*** Opening EXERCISE MATERIALS ***

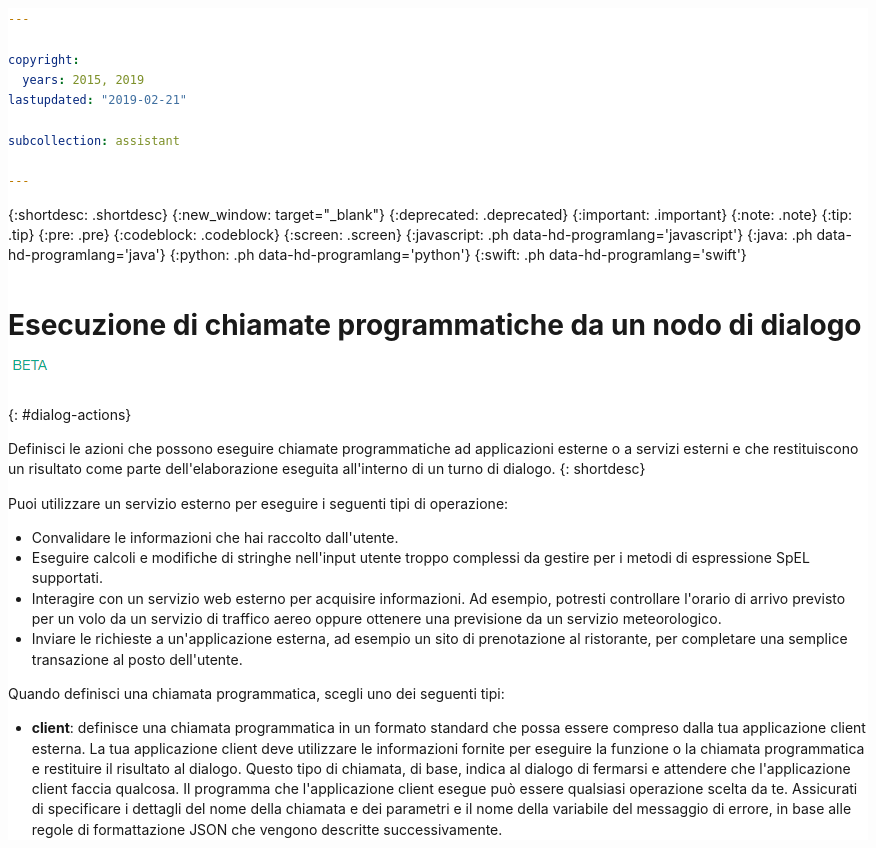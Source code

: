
 ```yaml
---

copyright:
  years: 2015, 2019
lastupdated: "2019-02-21"

subcollection: assistant

---
```


{:shortdesc: .shortdesc}
{:new_window: target="_blank"}
{:deprecated: .deprecated}
{:important: .important}
{:note: .note}
{:tip: .tip}
{:pre: .pre}
{:codeblock: .codeblock}
{:screen: .screen}
{:javascript: .ph data-hd-programlang='javascript'}
{:java: .ph data-hd-programlang='java'}
{:python: .ph data-hd-programlang='python'}
{:swift: .ph data-hd-programlang='swift'}

# Esecuzione di chiamate programmatiche da un nodo di dialogo ![BETA](images/beta.png)
{: #dialog-actions}

Definisci le azioni che possono eseguire chiamate programmatiche ad applicazioni esterne o a servizi esterni e che restituiscono un risultato come parte dell'elaborazione eseguita all'interno di un turno di dialogo.
{: shortdesc}

Puoi utilizzare un servizio esterno per eseguire i seguenti tipi di operazione: 
- Convalidare le informazioni che hai raccolto dall'utente. 
- Eseguire calcoli e modifiche di stringhe nell'input utente troppo complessi da gestire per i metodi di espressione SpEL supportati. 
- Interagire con un servizio web esterno per acquisire informazioni. Ad esempio, potresti controllare l'orario di arrivo previsto per un volo da un servizio di traffico aereo oppure ottenere una previsione da un servizio meteorologico. 
- Inviare le richieste a un'applicazione esterna, ad esempio un sito di prenotazione al ristorante, per completare una semplice transazione al posto dell'utente. 

<iframe class="embed-responsive-item" id="youtubeplayer" title="Richiamo delle funzioni IBM Cloud" type="text/html" width="640" height="390" src="https://www.youtube.com/embed/y0A6X-KNoB8?rel=0" frameborder="0" webkitallowfullscreen mozallowfullscreen allowfullscreen> </iframe>

Quando definisci una chiamata programmatica, scegli uno dei seguenti tipi:

- **client**: definisce una chiamata programmatica in un formato standard che possa essere compreso dalla tua applicazione client esterna. La tua applicazione client deve utilizzare le informazioni fornite per eseguire la funzione o la chiamata programmatica e restituire il risultato al dialogo. Questo tipo di chiamata, di base, indica al dialogo di fermarsi e attendere che l'applicazione client faccia qualcosa. Il programma che l'applicazione client esegue può essere qualsiasi operazione scelta da te. Assicurati di specificare i dettagli del nome della chiamata e dei parametri e il nome della variabile del messaggio di errore, in base alle regole di formattazione JSON che vengono descritte successivamente. 
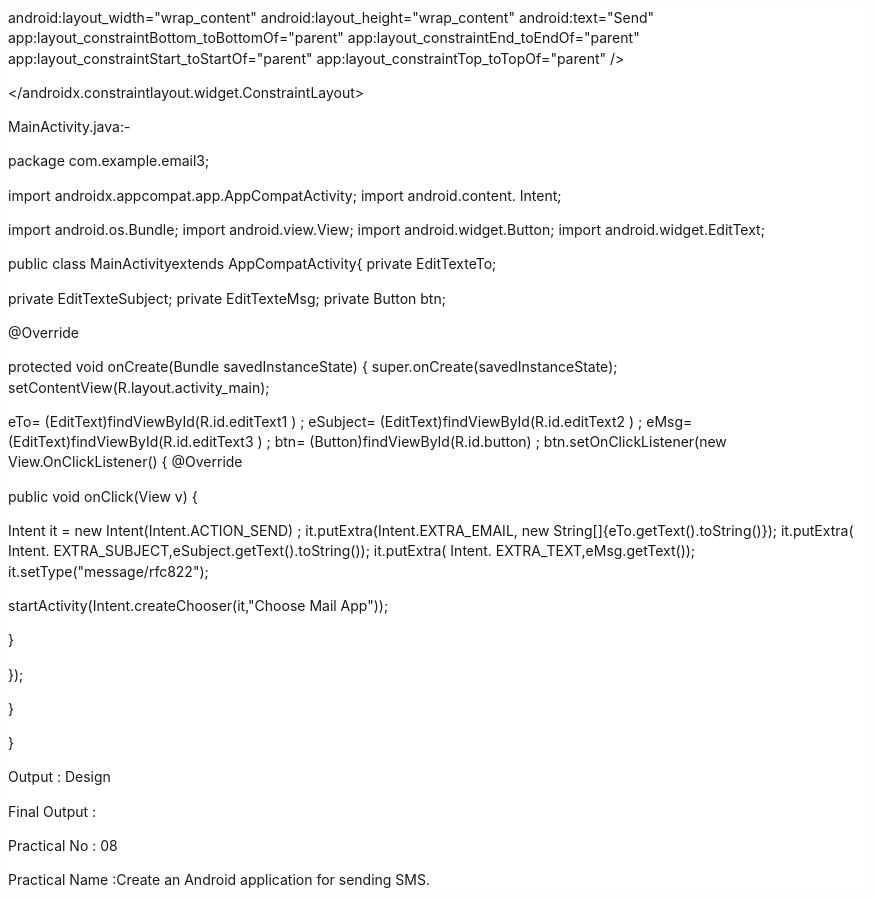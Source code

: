 android:layout_width="wrap_content" android:layout_height="wrap_content" android:text="Send" app:layout_constraintBottom_toBottomOf="parent" app:layout_constraintEnd_toEndOf="parent" app:layout_constraintStart_toStartOf="parent" app:layout_constraintTop_toTopOf="parent" />

</androidx.constraintlayout.widget.ConstraintLayout>

MainActivity.java:-

package com.example.email3;



import androidx.appcompat.app.AppCompatActivity; import android.content. Intent;

import android.os.Bundle; import android.view.View; import android.widget.Button; import android.widget.EditText;



public class MainActivityextends AppCompatActivity{ private EditTexteTo;

private EditTexteSubject; private EditTexteMsg; private Button btn;



@Override

protected void onCreate(Bundle savedInstanceState) { super.onCreate(savedInstanceState); setContentView(R.layout.activity_main);

eTo= (EditText)findViewById(R.id.editText1 ) ; eSubject= (EditText)findViewById(R.id.editText2 ) ; eMsg= (EditText)findViewById(R.id.editText3 ) ; btn= (Button)findViewById(R.id.button) ; btn.setOnClickListener(new View.OnClickListener() { @Override

public void onClick(View v) {

Intent it = new Intent(Intent.ACTION_SEND) ; it.putExtra(Intent.EXTRA_EMAIL, new String[]{eTo.getText().toString()}); it.putExtra( Intent. EXTRA_SUBJECT,eSubject.getText().toString()); it.putExtra( Intent. EXTRA_TEXT,eMsg.getText()); it.setType("message/rfc822");

 

startActivity(Intent.createChooser(it,"Choose Mail App"));

}

});

}

}

 

Output : Design

 

Final Output :

 

 

Practical No : 08

Practical Name :Create an Android application for sending SMS.
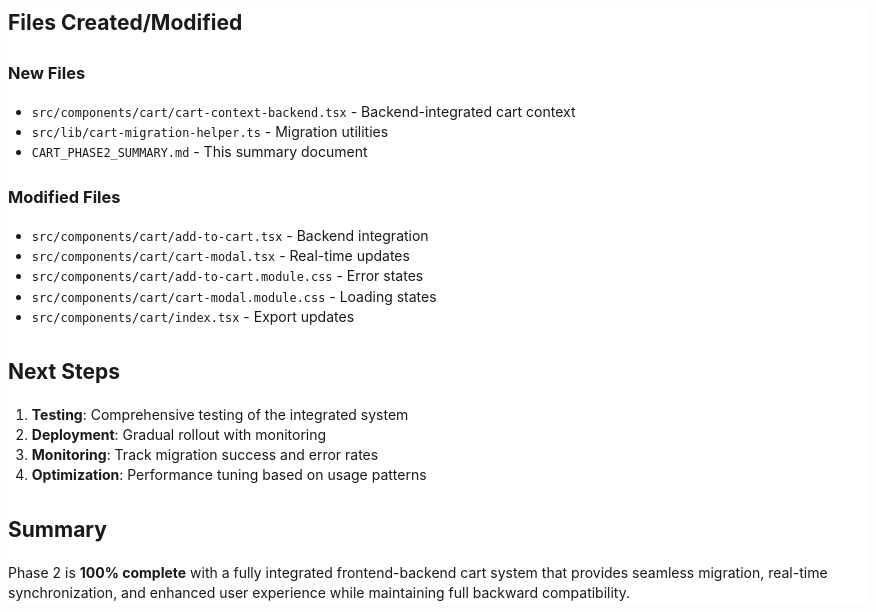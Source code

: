 ## Files Created/Modified

### New Files
- `src/components/cart/cart-context-backend.tsx` - Backend-integrated cart context
- `src/lib/cart-migration-helper.ts` - Migration utilities
- `CART_PHASE2_SUMMARY.md` - This summary document

### Modified Files
- `src/components/cart/add-to-cart.tsx` - Backend integration
- `src/components/cart/cart-modal.tsx` - Real-time updates
- `src/components/cart/add-to-cart.module.css` - Error states
- `src/components/cart/cart-modal.module.css` - Loading states
- `src/components/cart/index.tsx` - Export updates

## Next Steps

1. **Testing**: Comprehensive testing of the integrated system
2. **Deployment**: Gradual rollout with monitoring
3. **Monitoring**: Track migration success and error rates
4. **Optimization**: Performance tuning based on usage patterns

## Summary

Phase 2 is **100% complete** with a fully integrated frontend-backend cart system that provides seamless migration, real-time synchronization, and enhanced user experience while maintaining full backward compatibility.
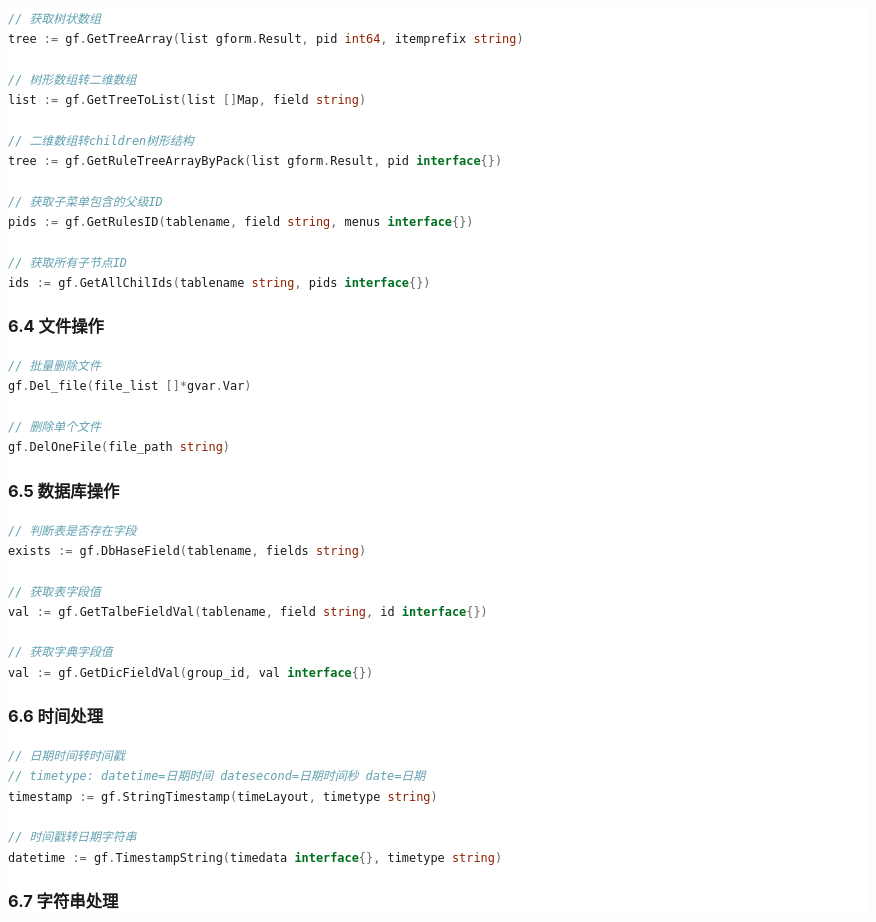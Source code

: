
 ```go
// 获取树状数组
tree := gf.GetTreeArray(list gform.Result, pid int64, itemprefix string)

// 树形数组转二维数组
list := gf.GetTreeToList(list []Map, field string)

// 二维数组转children树形结构
tree := gf.GetRuleTreeArrayByPack(list gform.Result, pid interface{})

// 获取子菜单包含的父级ID
pids := gf.GetRulesID(tablename, field string, menus interface{})

// 获取所有子节点ID
ids := gf.GetAllChilIds(tablename string, pids interface{})
```

### 6.4 文件操作

```go
// 批量删除文件
gf.Del_file(file_list []*gvar.Var)

// 删除单个文件
gf.DelOneFile(file_path string)
```

### 6.5 数据库操作

```go
// 判断表是否存在字段
exists := gf.DbHaseField(tablename, fields string)

// 获取表字段值
val := gf.GetTalbeFieldVal(tablename, field string, id interface{})

// 获取字典字段值
val := gf.GetDicFieldVal(group_id, val interface{})
```

### 6.6 时间处理

```go
// 日期时间转时间戳
// timetype: datetime=日期时间 datesecond=日期时间秒 date=日期
timestamp := gf.StringTimestamp(timeLayout, timetype string)

// 时间戳转日期字符串
datetime := gf.TimestampString(timedata interface{}, timetype string)
```

### 6.7 字符串处理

*** Closing EXERCISE MATERIALS ***

WHAT YOU HAVE TO DO: When a line in the data contains "programlang", return it as written.

RESULT OF THIS EXERCISE:
{:javascript: .ph data-hd-programlang='javascript'}
{:java: .ph data-hd-programlang='java'}
{:python: .ph data-hd-programlang='python'}
{:swift: .ph data-hd-programlang='swift'}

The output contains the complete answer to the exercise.